CSW has been informed that 13 Christians were arrested in the city of Varamin, south east of Tehran.
Zari Shah Khasti (Poorkaveh), Simmin, Bahram, Amin, Leyla, Zahra, Mehdi and Farzaneh, Shayan, Sara, Nazanin, Elnaz and Mohammad Shah Khasti were arrested by agents of Iran’s Ministry of Intelligence following a raid on a house church. Most of the group were previously members of the Emmanuel Protestant Church in Tehran, which was forced to close by Iranian authorities in 2012 and to end its Farsi (Persian) language services.
Another member of the church who was not at the gathering was arrested at his home in Tehran during the early hours of 2 November. Since their arrests the group’s whereabouts are unknown and family members are concerned about their safety.
There has been no improvement in human rights under Rouhani’s presidency, despite his reputation as a moderate. Instead Iran has witnessed a deterioration in the human rights climate since his election to office. Political opponents, journalists, activists and members of religious minorities continue to be imprisoned, with converts to Christianity and members of the Baha’i faith being targeted particularly.
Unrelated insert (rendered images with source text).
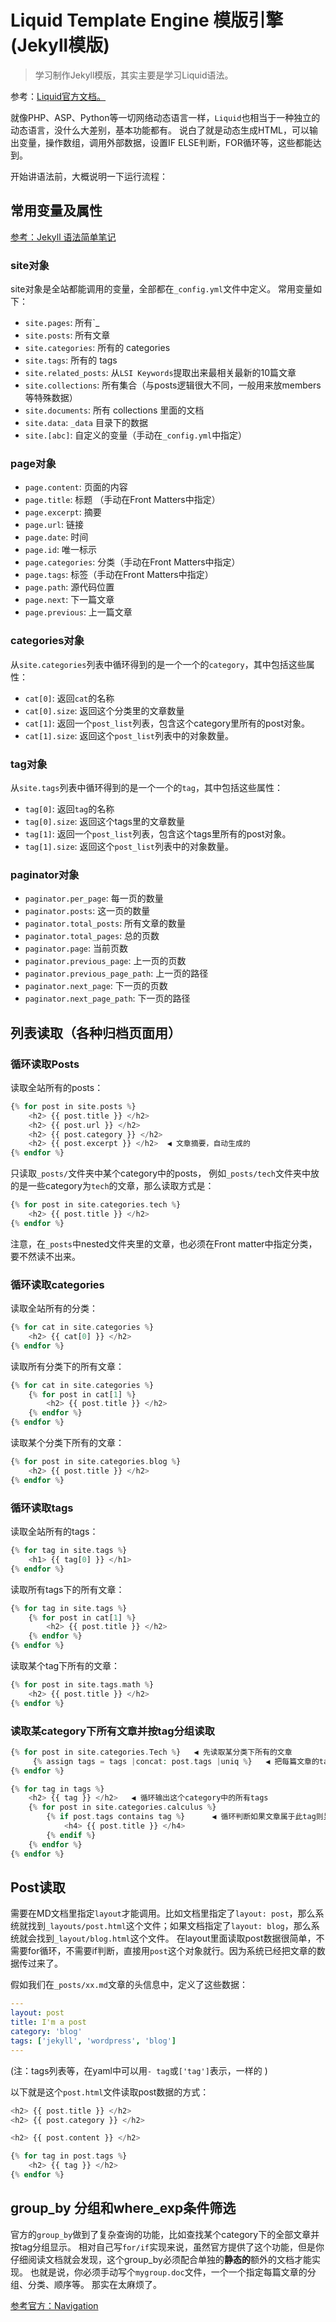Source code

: # Liquid Template Engine 模版引擎 (Jekyll模版)

> 学习制作Jekyll模版，其实主要是学习Liquid语法。

参考：[Liquid官方文档。](https://shopify.github.io/liquid/)

就像PHP、ASP、Python等一切网络动态语言一样，`Liquid`也相当于一种独立的动态语言，没什么大差别，基本功能都有。
说白了就是动态生成HTML，可以输出变量，操作数组，调用外部数据，设置IF ELSE判断，FOR循环等，这些都能达到。

开始讲语法前，大概说明一下运行流程：



## 常用变量及属性

[参考：Jekyll 语法简单笔记](http://github.tiankonguse.com/blog/2014/11/10/jekyll-study.html)

### site对象
site对象是全站都能调用的变量，全部都在`_config.yml`文件中定义。
常用变量如下：
- `site.pages`: 所有`_
- `site.posts`: 所有文章
- `site.categories`: 所有的 categories
- `site.tags`: 所有的 tags
- `site.related_posts`: 从`LSI Keywords`提取出来最相关最新的10篇文章
- `site.collections`: 所有集合（与posts逻辑很大不同，一般用来放members等特殊数据）
- `site.documents`: 所有 collections 里面的文档
- `site.data`: `_data` 目录下的数据
- `site.[abc]`: 自定义的变量（手动在`_config.yml`中指定）

### page对象
- `page.content`: 页面的内容
- `page.title`: 标题 （手动在Front Matters中指定）
- `page.excerpt`: 摘要
- `page.url`: 链接
- `page.date`: 时间
- `page.id`: 唯一标示
- `page.categories`: 分类（手动在Front Matters中指定）
- `page.tags`: 标签（手动在Front Matters中指定）
- `page.path`: 源代码位置
- `page.next`: 下一篇文章
- `page.previous`: 上一篇文章

### categories对象
从`site.categories`列表中循环得到的是一个一个的`category`，其中包括这些属性：
- `cat[0]`: 返回`cat`的名称
- `cat[0].size`: 返回这个分类里的文章数量
- `cat[1]`: 返回一个`post_list`列表，包含这个category里所有的post对象。
- `cat[1].size`: 返回这个`post_list`列表中的对象数量。


### tag对象
从`site.tags`列表中循环得到的是一个一个的`tag`，其中包括这些属性：
- `tag[0]`: 返回`tag`的名称
- `tag[0].size`: 返回这个tags里的文章数量
- `tag[1]`: 返回一个`post_list`列表，包含这个tags里所有的post对象。
- `tag[1].size`: 返回这个`post_list`列表中的对象数量。


### paginator对象
- `paginator.per_page`: 每一页的数量
- `paginator.posts`: 这一页的数量
- `paginator.total_posts`: 所有文章的数量
- `paginator.total_pages`: 总的页数
- `paginator.page`: 当前页数
- `paginator.previous_page`: 上一页的页数
- `paginator.previous_page_path`: 上一页的路径
- `paginator.next_page`: 下一页的页数
- `paginator.next_page_path`: 下一页的路径


## 列表读取（各种归档页面用）
### 循环读取Posts
读取全站所有的posts：
```php
{% for post in site.posts %}
    <h2> {{ post.title }} </h2>
    <h2> {{ post.url }} </h2>
    <h2> {{ post.category }} </h2> 
    <h2> {{ post.excerpt }} </h2>  ◀︎ 文章摘要，自动生成的
{% endfor %}
```

只读取`_posts/`文件夹中某个category中的posts，
例如`_posts/tech`文件夹中放的是一些category为`tech`的文章，那么读取方式是：
```php
{% for post in site.categories.tech %}
    <h2> {{ post.title }} </h2>
{% endfor %}
```
注意，在`_posts`中nested文件夹里的文章，也必须在Front matter中指定分类，要不然读不出来。

### 循环读取categories

读取全站所有的分类：
```php
{% for cat in site.categories %}
    <h2> {{ cat[0] }} </h2>
{% endfor %}
```

读取所有分类下的所有文章：
```php
{% for cat in site.categories %}
    {% for post in cat[1] %}
        <h2> {{ post.title }} </h2>
    {% endfor %}
{% endfor %}
```

读取某个分类下所有的文章：
```php
{% for post in site.categories.blog %}
    <h2> {{ post.title }} </h2>
{% endfor %}
```

### 循环读取tags
读取全站所有的tags：
```php
{% for tag in site.tags %}
    <h1> {{ tag[0] }} </h1>
{% endfor %}
```

读取所有tags下的所有文章：
```php
{% for tag in site.tags %}
    {% for post in cat[1] %}
        <h2> {{ post.title }} </h2>
    {% endfor %}
{% endfor %}
```

读取某个tag下所有的文章：
```php
{% for post in site.tags.math %}
    <h2> {{ post.title }} </h2>
{% endfor %}
```

### 读取某category下所有文章并按tag分组读取
```php
{% for post in site.categories.Tech %}   ◀︎ 先读取某分类下所有的文章
     {% assign tags = tags |concat: post.tags |uniq %}   ◀︎ 把每篇文章的tags存到列表里，并删除重复项
{% endfor %}

{% for tag in tags %}
    <h2> {{ tag }} </h2>   ◀︎ 循环输出这个category中的所有tags
    {% for post in site.categories.calculus %}
        {% if post.tags contains tag %}      ◀︎ 循环判断如果文章属于此tag则显示出来
            <h4> {{ post.title }} </h4>
        {% endif %}
    {% endfor %}
{% endfor %}
```


## Post读取
需要在MD文档里指定`layout`才能调用。比如文档里指定了`layout: post`，那么系统就找到`_layouts/post.html`这个文件；如果文档指定了`layout: blog`，那么系统就会找到`_layout/blog.html`这个文件。
在layout里面读取post数据很简单，不需要for循环，不需要if判断，直接用`post`这个对象就行。因为系统已经把文章的数据传过来了。

假如我们在`_posts/xx.md`文章的头信息中，定义了这些数据：
```yml
---
layout: post
title: I'm a post
category: 'blog'
tags: ['jekyll', 'wordpress', 'blog']
---
```
(注：tags列表等，在yaml中可以用`- tag`或`['tag']`表示，一样的 )

以下就是这个`post.html`文件读取post数据的方式：
```php
<h2> {{ post.title }} </h2>
<h2> {{ post.category }} </h2>

<h2> {{ post.content }} </h2>

{% for tag in post.tags %}
    <h2> {{ tag }} </h2>
{% endfor %}
```


## group_by 分组和where_exp条件筛选
官方的`group_by`做到了复杂查询的功能，比如查找某个category下的全部文章并按tag分组显示。
相对自己写`for/if`实现来说，虽然官方提供了这个功能，但是你仔细阅读文档就会发现，这个group_by必须配合单独的**静态的**额外的文档才能实现。
也就是说，你必须手动写个`mygroup.doc`文件，一个一个指定每篇文章的分组、分类、顺序等。
那实在太麻烦了。

[参考官方：Navigation](https://jekyllrb.com/tutorials/navigation/#scenario-8-retrieving-items-based-on-front-matter-properties)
There has also been a spike in executions since the advent of the Rouhani government, with Iran executing more people per capita than any other country. Since 2014, more than 1,000 people have been executed; including women, political activists and religious minorities, marking a 12–year high in the number of executions.
CSW’s Chief Executive Mervyn Thomas said, “We are extremely concerned at the arrests of these 14 Christians and the fact that their whereabouts remain unknown, which gives rise to concerns regarding their wellbeing. These people had merely gathered peacefully and had not partaken in any illegal activities. It is unacceptable that the Iranian authorities continue to harass the Christian community without cause. We urge the Iranian government to ensure that these people are released without delay and we reiterate our call for Iran to uphold its human rights obligations as a signatory to several international covenants, including Article 18 of the International Covenant on Civil and Political Rights (ICCPR), which guarantees the right to freedom of religion or belief.”